#### The task
The exact lines from the start of the material below through the line holding "## RMI 应用程序故障排除" are the answer; return those, pictures excluded.

#### Study material
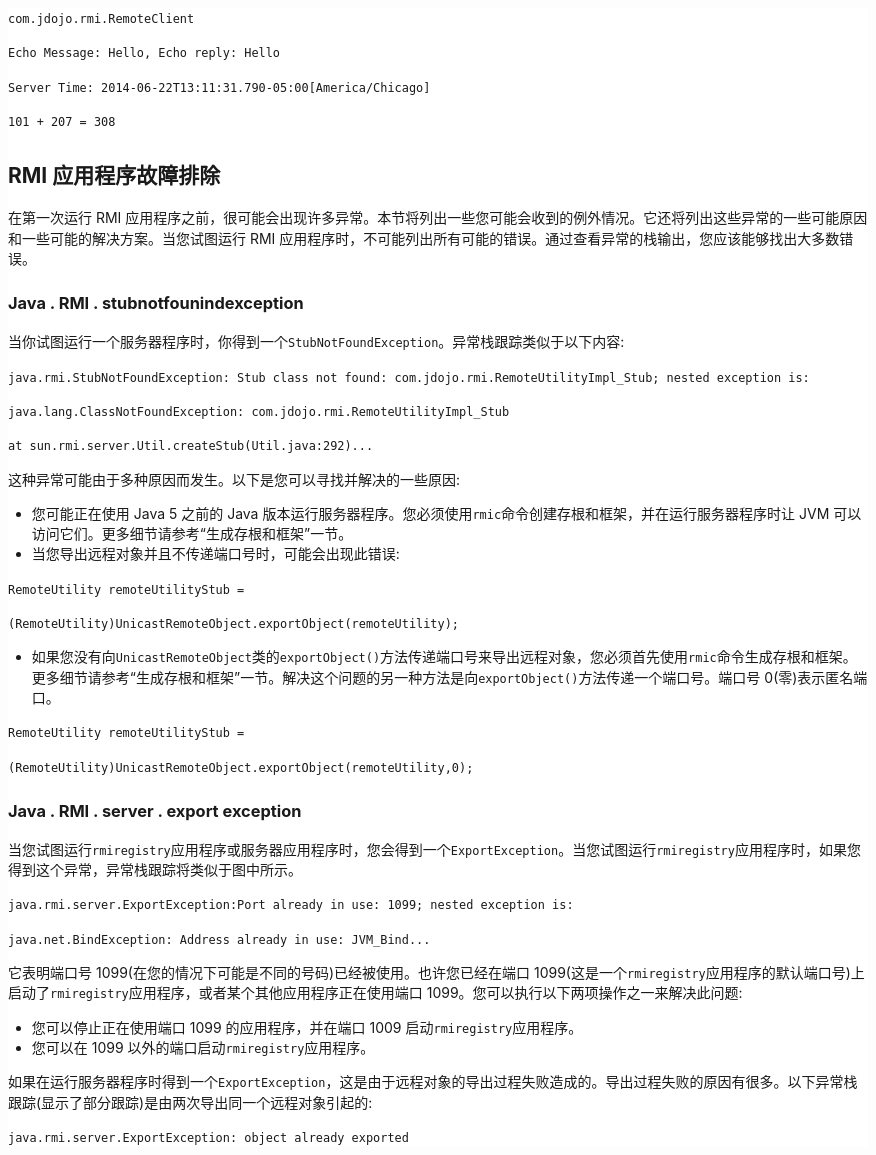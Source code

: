 `com.jdojo.rmi.RemoteClient`

`Echo Message: Hello, Echo reply: Hello`

`Server Time: 2014-06-22T13:11:31.790-05:00[America/Chicago]`

`101 + 207 = 308`

## RMI 应用程序故障排除

在第一次运行 RMI 应用程序之前，很可能会出现许多异常。本节将列出一些您可能会收到的例外情况。它还将列出这些异常的一些可能原因和一些可能的解决方案。当您试图运行 RMI 应用程序时，不可能列出所有可能的错误。通过查看异常的栈输出，您应该能够找出大多数错误。

### Java . RMI . stubnotfounindexception

当你试图运行一个服务器程序时，你得到一个`StubNotFoundException`。异常栈跟踪类似于以下内容:

`java.rmi.StubNotFoundException: Stub class not found: com.jdojo.rmi.RemoteUtilityImpl_Stub; nested exception is:`

`java.lang.ClassNotFoundException: com.jdojo.rmi.RemoteUtilityImpl_Stub`

`at sun.rmi.server.Util.createStub(Util.java:292)...`

这种异常可能由于多种原因而发生。以下是您可以寻找并解决的一些原因:

*   您可能正在使用 Java 5 之前的 Java 版本运行服务器程序。您必须使用`rmic`命令创建存根和框架，并在运行服务器程序时让 JVM 可以访问它们。更多细节请参考“生成存根和框架”一节。
*   当您导出远程对象并且不传递端口号时，可能会出现此错误:

`RemoteUtility remoteUtilityStub =`

`(RemoteUtility)UnicastRemoteObject.exportObject(remoteUtility);`

*   如果您没有向`UnicastRemoteObject`类的`exportObject()`方法传递端口号来导出远程对象，您必须首先使用`rmic`命令生成存根和框架。更多细节请参考“生成存根和框架”一节。解决这个问题的另一种方法是向`exportObject()`方法传递一个端口号。端口号 0(零)表示匿名端口。

`RemoteUtility remoteUtilityStub =`

`(RemoteUtility)UnicastRemoteObject.exportObject(remoteUtility,0);`

### Java . RMI . server . export exception

当您试图运行`rmiregistry`应用程序或服务器应用程序时，您会得到一个`ExportException`。当您试图运行`rmiregistry`应用程序时，如果您得到这个异常，异常栈跟踪将类似于图中所示。

`java.rmi.server.ExportException:Port already in use: 1099; nested exception is:`

`java.net.BindException: Address already in use: JVM_Bind...`

它表明端口号 1099(在您的情况下可能是不同的号码)已经被使用。也许您已经在端口 1099(这是一个`rmiregistry`应用程序的默认端口号)上启动了`rmiregistry`应用程序，或者某个其他应用程序正在使用端口 1099。您可以执行以下两项操作之一来解决此问题:

*   您可以停止正在使用端口 1099 的应用程序，并在端口 1009 启动`rmiregistry`应用程序。
*   您可以在 1099 以外的端口启动`rmiregistry`应用程序。

如果在运行服务器程序时得到一个`ExportException`，这是由于远程对象的导出过程失败造成的。导出过程失败的原因有很多。以下异常栈跟踪(显示了部分跟踪)是由两次导出同一个远程对象引起的:

`java.rmi.server.ExportException: object already exported`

#### Response to the task
Source code

: `com.jdojo.rmi.RemoteClient`

`Echo Message: Hello, Echo reply: Hello`

`Server Time: 2014-06-22T13:11:31.790-05:00[America/Chicago]`

`101 + 207 = 308`

## RMI 应用程序故障排除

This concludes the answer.